> Activity
List all the lines in these records that hold "diagram".

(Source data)
-- -- --
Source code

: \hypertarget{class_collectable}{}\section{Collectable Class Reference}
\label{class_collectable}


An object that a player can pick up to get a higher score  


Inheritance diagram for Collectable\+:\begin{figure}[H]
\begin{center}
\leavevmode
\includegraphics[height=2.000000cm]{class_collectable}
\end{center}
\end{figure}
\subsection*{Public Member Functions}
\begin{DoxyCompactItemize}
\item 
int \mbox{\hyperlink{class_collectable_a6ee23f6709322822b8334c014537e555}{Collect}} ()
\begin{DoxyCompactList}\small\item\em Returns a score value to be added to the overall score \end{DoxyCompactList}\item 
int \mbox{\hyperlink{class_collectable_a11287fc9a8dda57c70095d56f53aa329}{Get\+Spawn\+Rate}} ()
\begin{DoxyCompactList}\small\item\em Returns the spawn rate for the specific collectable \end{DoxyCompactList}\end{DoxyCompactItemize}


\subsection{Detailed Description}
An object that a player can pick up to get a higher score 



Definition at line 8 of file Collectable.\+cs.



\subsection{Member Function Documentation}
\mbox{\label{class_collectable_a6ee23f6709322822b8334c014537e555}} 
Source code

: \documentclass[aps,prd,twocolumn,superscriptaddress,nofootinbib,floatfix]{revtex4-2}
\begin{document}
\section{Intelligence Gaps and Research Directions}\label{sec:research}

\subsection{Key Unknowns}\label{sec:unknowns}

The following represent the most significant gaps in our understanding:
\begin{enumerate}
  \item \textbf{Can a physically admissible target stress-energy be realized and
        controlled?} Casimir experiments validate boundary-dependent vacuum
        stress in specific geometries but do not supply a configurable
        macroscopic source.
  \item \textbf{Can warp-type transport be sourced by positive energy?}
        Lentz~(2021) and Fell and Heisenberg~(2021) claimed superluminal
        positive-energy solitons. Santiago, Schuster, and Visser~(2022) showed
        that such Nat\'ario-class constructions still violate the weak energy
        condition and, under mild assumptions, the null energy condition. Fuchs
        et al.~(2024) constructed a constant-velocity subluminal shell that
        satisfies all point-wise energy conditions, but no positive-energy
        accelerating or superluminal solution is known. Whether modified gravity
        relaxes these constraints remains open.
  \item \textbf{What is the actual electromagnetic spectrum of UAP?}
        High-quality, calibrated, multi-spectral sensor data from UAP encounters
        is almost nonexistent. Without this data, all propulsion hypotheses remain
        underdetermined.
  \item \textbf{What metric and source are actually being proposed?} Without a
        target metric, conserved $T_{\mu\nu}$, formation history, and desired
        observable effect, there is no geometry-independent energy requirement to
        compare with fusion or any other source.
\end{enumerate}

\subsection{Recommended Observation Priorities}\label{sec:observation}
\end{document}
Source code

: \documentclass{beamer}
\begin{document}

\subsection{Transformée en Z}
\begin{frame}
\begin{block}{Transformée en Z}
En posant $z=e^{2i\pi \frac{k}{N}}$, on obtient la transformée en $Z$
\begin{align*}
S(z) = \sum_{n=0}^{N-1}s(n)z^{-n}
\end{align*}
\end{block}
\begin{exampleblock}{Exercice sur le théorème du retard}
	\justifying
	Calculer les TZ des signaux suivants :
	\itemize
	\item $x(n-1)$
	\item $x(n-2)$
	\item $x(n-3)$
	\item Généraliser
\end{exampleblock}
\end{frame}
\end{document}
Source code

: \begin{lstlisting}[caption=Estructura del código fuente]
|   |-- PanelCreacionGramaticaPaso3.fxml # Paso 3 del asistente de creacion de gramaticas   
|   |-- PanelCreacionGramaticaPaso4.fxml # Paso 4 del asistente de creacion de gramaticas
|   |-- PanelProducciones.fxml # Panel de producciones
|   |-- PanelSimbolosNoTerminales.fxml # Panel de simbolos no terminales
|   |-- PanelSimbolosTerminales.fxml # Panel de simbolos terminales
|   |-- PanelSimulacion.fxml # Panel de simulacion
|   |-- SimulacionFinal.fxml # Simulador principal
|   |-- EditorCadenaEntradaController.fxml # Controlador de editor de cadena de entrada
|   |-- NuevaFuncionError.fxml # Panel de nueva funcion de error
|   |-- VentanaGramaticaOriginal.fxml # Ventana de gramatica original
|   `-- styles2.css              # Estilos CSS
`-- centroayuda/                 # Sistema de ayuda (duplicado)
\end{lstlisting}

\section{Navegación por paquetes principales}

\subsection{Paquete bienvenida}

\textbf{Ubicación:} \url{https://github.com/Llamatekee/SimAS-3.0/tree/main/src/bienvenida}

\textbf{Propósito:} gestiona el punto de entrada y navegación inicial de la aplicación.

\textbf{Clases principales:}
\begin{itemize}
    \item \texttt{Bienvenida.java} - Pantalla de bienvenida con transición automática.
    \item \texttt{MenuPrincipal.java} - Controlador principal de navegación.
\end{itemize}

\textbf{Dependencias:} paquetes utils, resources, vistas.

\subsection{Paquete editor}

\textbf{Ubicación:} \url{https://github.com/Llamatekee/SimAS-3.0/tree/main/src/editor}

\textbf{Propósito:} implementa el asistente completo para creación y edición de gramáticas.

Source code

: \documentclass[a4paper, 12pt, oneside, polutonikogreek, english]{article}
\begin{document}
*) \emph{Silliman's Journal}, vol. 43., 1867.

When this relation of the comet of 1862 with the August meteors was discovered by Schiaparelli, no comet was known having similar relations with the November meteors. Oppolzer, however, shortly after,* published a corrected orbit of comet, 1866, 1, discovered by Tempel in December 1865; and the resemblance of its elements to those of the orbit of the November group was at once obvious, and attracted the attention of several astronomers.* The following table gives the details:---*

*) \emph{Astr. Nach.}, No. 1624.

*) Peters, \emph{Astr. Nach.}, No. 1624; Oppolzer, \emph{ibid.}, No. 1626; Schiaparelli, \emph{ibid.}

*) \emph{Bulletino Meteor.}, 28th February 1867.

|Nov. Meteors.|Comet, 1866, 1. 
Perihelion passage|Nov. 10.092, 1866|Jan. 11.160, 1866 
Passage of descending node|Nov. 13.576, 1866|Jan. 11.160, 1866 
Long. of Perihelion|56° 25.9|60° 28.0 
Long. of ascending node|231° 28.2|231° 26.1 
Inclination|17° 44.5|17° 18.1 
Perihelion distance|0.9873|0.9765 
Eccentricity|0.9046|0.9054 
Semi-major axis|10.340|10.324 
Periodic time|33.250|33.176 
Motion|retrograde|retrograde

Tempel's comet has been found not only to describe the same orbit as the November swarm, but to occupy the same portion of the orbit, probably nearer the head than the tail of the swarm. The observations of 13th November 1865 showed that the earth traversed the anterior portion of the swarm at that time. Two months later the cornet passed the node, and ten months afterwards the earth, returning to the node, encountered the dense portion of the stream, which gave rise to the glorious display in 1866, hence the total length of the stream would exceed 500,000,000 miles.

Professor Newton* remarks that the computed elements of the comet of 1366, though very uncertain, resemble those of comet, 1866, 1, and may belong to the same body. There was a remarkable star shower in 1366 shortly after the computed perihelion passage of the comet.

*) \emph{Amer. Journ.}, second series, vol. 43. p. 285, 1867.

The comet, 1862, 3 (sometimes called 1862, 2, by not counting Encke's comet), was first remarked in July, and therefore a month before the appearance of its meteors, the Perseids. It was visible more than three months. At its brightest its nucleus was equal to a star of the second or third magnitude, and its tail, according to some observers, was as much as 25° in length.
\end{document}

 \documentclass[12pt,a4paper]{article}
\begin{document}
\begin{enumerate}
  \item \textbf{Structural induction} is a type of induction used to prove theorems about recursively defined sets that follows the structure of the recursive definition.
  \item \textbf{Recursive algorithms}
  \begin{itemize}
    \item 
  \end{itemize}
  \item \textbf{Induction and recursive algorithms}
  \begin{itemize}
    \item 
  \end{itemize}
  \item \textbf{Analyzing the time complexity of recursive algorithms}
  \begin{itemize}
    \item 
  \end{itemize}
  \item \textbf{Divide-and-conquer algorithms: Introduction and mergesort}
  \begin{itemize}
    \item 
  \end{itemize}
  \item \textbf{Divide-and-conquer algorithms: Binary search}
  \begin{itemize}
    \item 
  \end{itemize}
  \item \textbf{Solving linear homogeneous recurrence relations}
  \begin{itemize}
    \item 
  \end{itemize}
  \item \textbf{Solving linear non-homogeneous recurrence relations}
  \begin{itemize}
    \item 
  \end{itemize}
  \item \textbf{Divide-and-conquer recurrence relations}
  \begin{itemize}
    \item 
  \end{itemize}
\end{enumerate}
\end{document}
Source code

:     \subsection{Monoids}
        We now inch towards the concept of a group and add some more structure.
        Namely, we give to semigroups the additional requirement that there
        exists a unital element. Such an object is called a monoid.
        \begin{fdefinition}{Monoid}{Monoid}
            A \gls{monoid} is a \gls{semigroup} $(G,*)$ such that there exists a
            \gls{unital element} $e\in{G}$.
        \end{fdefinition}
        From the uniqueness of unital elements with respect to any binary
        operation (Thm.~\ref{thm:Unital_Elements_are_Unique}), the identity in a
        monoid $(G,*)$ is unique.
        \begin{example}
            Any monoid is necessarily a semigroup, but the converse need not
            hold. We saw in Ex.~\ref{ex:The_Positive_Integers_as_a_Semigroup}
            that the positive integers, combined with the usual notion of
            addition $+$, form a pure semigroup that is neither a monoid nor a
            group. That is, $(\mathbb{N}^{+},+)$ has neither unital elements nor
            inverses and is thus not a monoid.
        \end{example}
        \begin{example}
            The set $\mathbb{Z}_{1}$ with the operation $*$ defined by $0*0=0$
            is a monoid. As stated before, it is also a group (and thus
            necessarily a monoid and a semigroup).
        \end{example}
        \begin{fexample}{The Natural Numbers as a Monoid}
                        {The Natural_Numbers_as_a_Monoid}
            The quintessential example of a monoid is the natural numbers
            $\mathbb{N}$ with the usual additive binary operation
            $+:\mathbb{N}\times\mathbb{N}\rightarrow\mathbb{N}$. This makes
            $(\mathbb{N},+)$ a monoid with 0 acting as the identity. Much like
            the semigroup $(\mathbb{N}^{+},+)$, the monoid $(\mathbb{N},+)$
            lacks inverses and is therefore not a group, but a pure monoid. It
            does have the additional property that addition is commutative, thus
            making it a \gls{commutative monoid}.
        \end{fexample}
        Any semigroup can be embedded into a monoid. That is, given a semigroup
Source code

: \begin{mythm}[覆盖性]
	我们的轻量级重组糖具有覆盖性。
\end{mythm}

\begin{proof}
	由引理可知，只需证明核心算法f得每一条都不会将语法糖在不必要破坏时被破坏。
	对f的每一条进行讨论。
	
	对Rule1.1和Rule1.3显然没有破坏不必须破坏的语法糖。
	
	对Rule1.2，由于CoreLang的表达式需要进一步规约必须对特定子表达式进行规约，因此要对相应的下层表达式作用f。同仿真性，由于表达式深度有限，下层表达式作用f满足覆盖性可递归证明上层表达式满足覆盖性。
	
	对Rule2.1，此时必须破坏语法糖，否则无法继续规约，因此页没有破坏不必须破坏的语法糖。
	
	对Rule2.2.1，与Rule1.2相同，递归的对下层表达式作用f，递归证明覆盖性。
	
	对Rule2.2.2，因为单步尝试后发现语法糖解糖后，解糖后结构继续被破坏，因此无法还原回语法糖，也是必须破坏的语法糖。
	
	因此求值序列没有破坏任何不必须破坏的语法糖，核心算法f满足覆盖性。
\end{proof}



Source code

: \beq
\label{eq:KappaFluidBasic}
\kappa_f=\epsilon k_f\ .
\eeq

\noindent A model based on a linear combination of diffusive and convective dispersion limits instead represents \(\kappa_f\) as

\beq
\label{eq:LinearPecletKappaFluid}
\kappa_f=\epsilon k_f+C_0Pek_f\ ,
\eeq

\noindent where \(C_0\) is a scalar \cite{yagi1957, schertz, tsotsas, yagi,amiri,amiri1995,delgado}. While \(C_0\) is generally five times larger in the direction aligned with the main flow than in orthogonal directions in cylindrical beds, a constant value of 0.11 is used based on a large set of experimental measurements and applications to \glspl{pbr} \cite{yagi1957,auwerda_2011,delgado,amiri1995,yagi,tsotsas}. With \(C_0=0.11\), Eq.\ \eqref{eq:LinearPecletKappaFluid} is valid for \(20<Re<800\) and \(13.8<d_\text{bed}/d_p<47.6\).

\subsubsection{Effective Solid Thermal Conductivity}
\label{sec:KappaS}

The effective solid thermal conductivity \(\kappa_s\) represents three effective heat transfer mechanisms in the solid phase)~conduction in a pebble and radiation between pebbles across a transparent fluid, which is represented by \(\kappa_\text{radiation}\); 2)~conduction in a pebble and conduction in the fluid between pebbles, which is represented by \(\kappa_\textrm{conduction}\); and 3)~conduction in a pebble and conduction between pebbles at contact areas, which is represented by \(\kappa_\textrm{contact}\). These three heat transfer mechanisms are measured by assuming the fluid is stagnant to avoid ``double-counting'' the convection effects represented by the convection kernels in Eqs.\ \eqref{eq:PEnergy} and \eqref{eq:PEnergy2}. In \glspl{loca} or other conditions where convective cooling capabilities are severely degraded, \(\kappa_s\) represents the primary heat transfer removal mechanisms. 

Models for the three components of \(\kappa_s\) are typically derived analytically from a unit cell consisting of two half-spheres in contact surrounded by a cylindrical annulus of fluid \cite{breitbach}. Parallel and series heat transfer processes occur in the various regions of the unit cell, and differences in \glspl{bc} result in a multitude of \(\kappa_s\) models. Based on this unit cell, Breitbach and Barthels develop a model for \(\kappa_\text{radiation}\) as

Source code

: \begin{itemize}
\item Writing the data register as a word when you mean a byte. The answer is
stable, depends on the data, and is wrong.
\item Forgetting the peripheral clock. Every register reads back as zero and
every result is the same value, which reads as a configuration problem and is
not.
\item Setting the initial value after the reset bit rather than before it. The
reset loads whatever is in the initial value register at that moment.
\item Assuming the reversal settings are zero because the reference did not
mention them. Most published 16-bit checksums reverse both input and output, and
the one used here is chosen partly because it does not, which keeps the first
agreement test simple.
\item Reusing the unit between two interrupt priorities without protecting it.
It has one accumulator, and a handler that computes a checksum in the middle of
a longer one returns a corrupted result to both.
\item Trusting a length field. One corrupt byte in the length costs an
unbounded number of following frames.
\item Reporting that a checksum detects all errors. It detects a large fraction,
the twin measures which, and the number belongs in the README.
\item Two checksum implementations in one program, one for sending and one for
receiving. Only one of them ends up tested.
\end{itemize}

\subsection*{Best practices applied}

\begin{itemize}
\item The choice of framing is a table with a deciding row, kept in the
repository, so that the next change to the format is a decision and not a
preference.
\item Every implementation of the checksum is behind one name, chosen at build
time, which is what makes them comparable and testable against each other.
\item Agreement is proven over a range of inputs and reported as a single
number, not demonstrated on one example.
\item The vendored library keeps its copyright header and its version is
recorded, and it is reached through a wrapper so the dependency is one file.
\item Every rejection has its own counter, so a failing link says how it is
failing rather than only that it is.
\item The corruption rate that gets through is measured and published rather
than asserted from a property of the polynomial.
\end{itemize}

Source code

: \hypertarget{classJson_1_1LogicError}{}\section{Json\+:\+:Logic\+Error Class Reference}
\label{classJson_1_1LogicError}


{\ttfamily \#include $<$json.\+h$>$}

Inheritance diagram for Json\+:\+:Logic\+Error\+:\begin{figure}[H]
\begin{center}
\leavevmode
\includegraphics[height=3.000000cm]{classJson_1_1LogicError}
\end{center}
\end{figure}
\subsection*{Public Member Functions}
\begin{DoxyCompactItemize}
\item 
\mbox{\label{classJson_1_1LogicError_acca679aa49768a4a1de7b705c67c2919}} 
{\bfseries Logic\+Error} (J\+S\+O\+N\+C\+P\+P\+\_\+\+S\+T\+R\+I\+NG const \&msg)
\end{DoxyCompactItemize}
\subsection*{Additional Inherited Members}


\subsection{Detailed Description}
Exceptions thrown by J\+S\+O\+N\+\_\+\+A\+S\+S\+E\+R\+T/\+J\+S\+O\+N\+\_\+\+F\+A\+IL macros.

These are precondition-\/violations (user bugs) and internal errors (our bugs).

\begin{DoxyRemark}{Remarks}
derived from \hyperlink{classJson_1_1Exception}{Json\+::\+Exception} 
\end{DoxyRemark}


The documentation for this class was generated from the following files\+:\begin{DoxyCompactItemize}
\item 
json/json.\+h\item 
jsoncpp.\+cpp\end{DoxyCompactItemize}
-- -- --
> Solution below
Inheritance diagram for Collectable\+:\begin{figure}[H]
Inheritance diagram for Json\+:\+:Logic\+Error\+:\begin{figure}[H]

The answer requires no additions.